Thursday, June 07, 2007

"Roof of my mouth"

"Roof of my mouth"

I get off of the bus a stop too early but reason that it does not matter and that I will walk through the grounds. It is better that sitting on a marginally smelly bus for any longer.

Snow Patrol blasting in my ear I make my way down the path. Immediately the cold and the creeping sense of familiarity assaults me.

As I round the corner of the Abbey I see a group of people standing where my instinct tells me the dressing rooms should be. From the radios and clipboards I can guess that they are employees of Leeds Council. And there, in the midst of it, is N.

Today is to be the first time that I have seen N since Wagamama. When I agreed to come neither of us alluded to our last meeting, standing as it does as a lowpoint in what had been largely cordial relations between us.

I sit on one of the benches, ready to wait for his first meeting to be over, and take out my book. I've read a couple of pages when I look up.

"Come and join us" N says.

I nod and collect my things as we go on a walk of the Abbey detailing what will go where.

"Is this your first time with them?" one of the women asks me.

I shake my head "No, I worked here last summer".

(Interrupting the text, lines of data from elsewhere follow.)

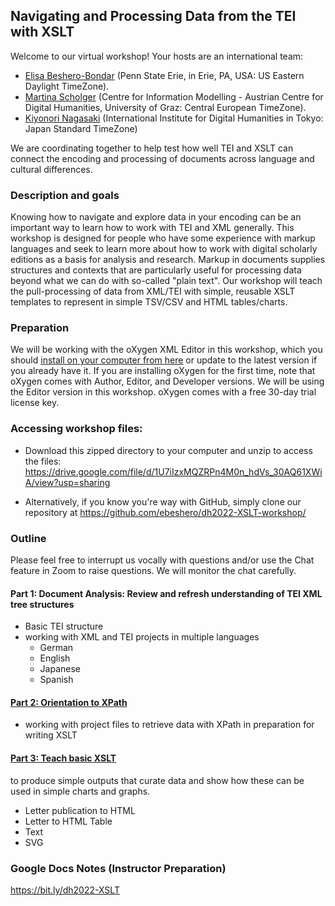 ## Navigating and Processing Data from the TEI with XSLT

Welcome to our virtual workshop! Your hosts are an international team: 
* [Elisa Beshero-Bondar](https://github.com/ebeshero) (Penn State Erie, in Erie, PA, USA: US Eastern Daylight TimeZone). 
* [Martina Scholger](https://github.com/martinascholger) (Centre for Information Modelling - Austrian Centre for Digital Humanities, University of Graz: Central European TimeZone). 
* [Kiyonori Nagasaki](https://github.com/kiyonoriNagasaki) (International Institute for Digital Humanities in Tokyo: Japan Standard TimeZone)

We are coordinating together to help test how well TEI and XSLT can connect the encoding and processing of documents across language and cultural differences.  

### Description and goals
Knowing how to navigate and explore data in your encoding can be an important way to learn how to work with TEI and XML generally. This workshop is designed for people who have some experience with markup languages and seek to learn more about how to work with digital scholarly editions as a basis for analysis and research. Markup in documents supplies structures and contexts that are particularly useful for processing data beyond what we can do with so-called "plain text". Our workshop will teach the pull-processing of data from XML/TEI with simple, reusable XSLT templates to represent in simple TSV/CSV and HTML tables/charts.

### Preparation
We will be working with the oXygen XML Editor in this workshop, which you should [install on your computer from here](https://www.oxygenxml.com/xml_editor/download_oxygenxml_editor.html) or update to the latest version if you already have it. If you are installing oXygen for the first time, note that oXygen comes with Author, Editor, and Developer versions. We will be using the Editor version in this workshop. oXygen comes with a free 30-day trial license key. 

### Accessing workshop files:

* Download this zipped directory to your computer and unzip to access the files:
<https://drive.google.com/file/d/1U7iIzxMQZRPn4M0n_hdVs_30AQ61XWiA/view?usp=sharing> 

* Alternatively, if you know you're way with GitHub, simply clone our repository at <https://github.com/ebeshero/dh2022-XSLT-workshop/>

### Outline
Please feel free to interrupt us vocally with questions and/or use the Chat feature in Zoom to raise questions. We will monitor the chat carefully. 

#### Part 1: Document Analysis: Review and refresh understanding of TEI XML tree structures
* Basic TEI structure
* working with XML and TEI projects in multiple languages 
  * German
  * English 
  * Japanese 
  * Spanish 


#### [Part 2: Orientation to XPath](xpath.md)
* working with project files to retrieve data with XPath in preparation for writing XSLT

#### [Part 3: Teach basic XSLT](xslt.md)
to produce simple outputs that curate data and show how these can be used in simple charts and graphs.
* Letter publication to HTML
* Letter to HTML Table
* Text 
* SVG 

### Google Docs Notes (Instructor Preparation)
<https://bit.ly/dh2022-XSLT>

It strikes me that it is odd how so much can be condensed into such a small sentence. So much that just walking around the place makes me smell the hot chocolate.

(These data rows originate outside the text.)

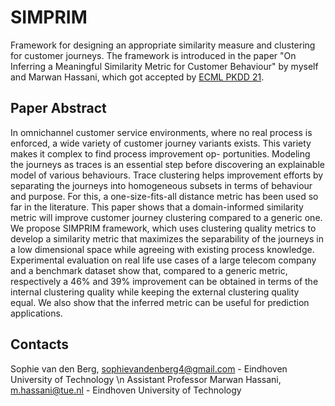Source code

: # SIMPRIM
Framework for designing an appropriate similarity measure and clustering for customer journeys. The framework is introduced in the paper "On Inferring a Meaningful Similarity Metric for Customer Behaviour" by myself and Marwan Hassani, which got accepted by [ECML PKDD 21](https://2021.ecmlpkdd.org/).

## Paper Abstract
In omnichannel customer service environments, where no real process is enforced, a wide variety of customer journey variants exists. This variety makes it complex to find process improvement op- portunities. Modeling the journeys as traces is an essential step before discovering an explainable model of various behaviours. Trace clustering helps improvement efforts by separating the journeys into homogeneous subsets in terms of behaviour and purpose. For this, a one-size-fits-all distance metric has been used so far in the literature. This paper shows that a domain-informed similarity metric will improve customer journey clustering compared to a generic one. We propose SIMPRIM framework, which uses clustering quality metrics to develop a similarity metric that maximizes the separability of the journeys in a low dimensional space while agreeing with existing process knowledge. Experimental evaluation on real life use cases of a large telecom company and a benchmark dataset show that, compared to a generic metric, respectively a 46% and 39% improvement can be obtained in terms of the internal clustering quality while keeping the external clustering quality equal. We also show that the inferred metric can be useful for prediction applications.


## Contacts
Sophie van den Berg, sophievandenberg4@gmail.com - Eindhoven University of Technology \n
Assistant Professor Marwan Hassani, m.hassani@tue.nl - Eindhoven University of Technology
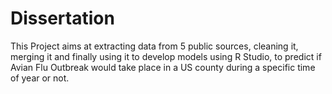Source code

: # Dissertation
This Project aims at extracting data from 5 public sources, cleaning it, merging it and finally using it to develop models using R Studio, to predict if Avian Flu Outbreak would take place in a US county during a specific time of year or not.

Logistics discussed and meeting over, N drives us back into Leeds where we spend five minutes trying to get into a car park and another five minutes trying to find a space. I realise my window for getting a free lunch is running out quickly.

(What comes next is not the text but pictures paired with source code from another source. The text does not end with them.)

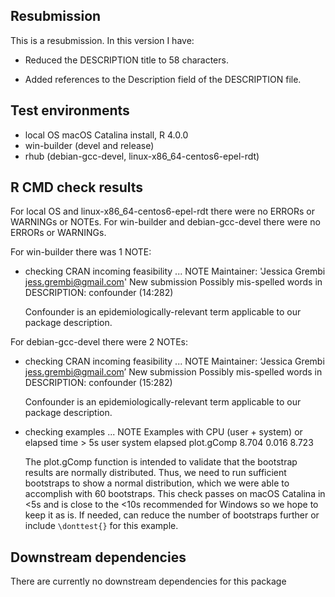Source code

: ## Resubmission
This is a resubmission. In this version I have:

* Reduced the DESCRIPTION title to 58 characters.

* Added references to the Description field of the DESCRIPTION file.

## Test environments
* local OS macOS Catalina install, R 4.0.0
* win-builder (devel and release)
* rhub (debian-gcc-devel, linux-x86_64-centos6-epel-rdt)

## R CMD check results
For local OS and linux-x86_64-centos6-epel-rdt there were no ERRORs or WARNINGs or NOTEs. 
For win-builder and debian-gcc-devel there were no ERRORs or WARNINGs.

For win-builder there was 1 NOTE:
* checking CRAN incoming feasibility ... NOTE
  Maintainer: 'Jessica Grembi <jess.grembi@gmail.com>'
  New submission
  Possibly mis-spelled words in DESCRIPTION:
  confounder (14:282)
  
  Confounder is an epidemiologically-relevant term applicable to our package description.


For debian-gcc-devel there were 2 NOTEs:
* checking CRAN incoming feasibility ... NOTE
  Maintainer: ‘Jessica Grembi <jess.grembi@gmail.com>’
  New submission
  Possibly mis-spelled words in DESCRIPTION:
  confounder (15:282)

  Confounder is an epidemiologically-relevant term applicable to our package description.
  
* checking examples ... NOTE
  Examples with CPU (user + system) or elapsed time > 5s
               user system elapsed
  plot.gComp  8.704 0.016   8.723
 

  The plot.gComp function is intended to validate that the bootstrap results are normally distributed.  Thus,   we need to run sufficient bootstraps to show a normal distribution, which we were able to accomplish with 60   bootstraps. This check passes on macOS Catalina in <5s and is close to the <10s recommended for Windows so    we hope to keep it as is. If needed, can reduce the number of bootstraps further or include `\donttest{}`     for this example. 
  


## Downstream dependencies
There are currently no downstream dependencies for this package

As we walk across the car park N says something I can't quite hear. This is a regular occurrence which last summer led me to wonder if I was going deaf.

"Sorry?" I say increasing my speed so that I am beside him.

"[C] is working for us again. Is this going to be a problem for you?"

Of course I already know this. I have left behind my moment of unexpected stomach flipping and unnecessary swearing.

"No, not at all".

I surprise myself with how well this comes out. And I realise, possibly for the first time, that I actually mean it. I reason that it is also a good thing that N has said this, acknowledging something that I know we both view very differently.

We go for Italian and talk about what will happen this year before talk turns to some of the other indiscretions on tour.

"It was a little hypocritical".

"I was aware of the irony" I say taking a drink.

"But then people in glass houses..." N trails off.

He is smiling though, so I smile back.

"His marriage went ahead you know".

I feel my face slip for a second before I manage to right it.

"So he did get married".

Saying the sentence buys me time as I'm not sure how to take this, though I always knew that it was a likelihood.

"Yes, about two weeks after the tour finished".

I just about stop myself from spluttering pasta across the table.

"Now you're making me feel horrible".

I say this jokingly, lightly, knowing that I am revealing nothing of what this fact actually means to me. Because I have played my indifference well. N does not need to know that my true reaction starts with a list of expletives and ends with actual physical harm. I now know his omissions were greater than I had previously thought. This is what happens when you go out and play with charming, floppy haired actors. On tour.

"I did wonder if you were going to make me promise not to mess about with the actors".

I have discarded my lunch now, but I cannot quite leave the subject. Self inflicted torture whilst my brain plays with the information.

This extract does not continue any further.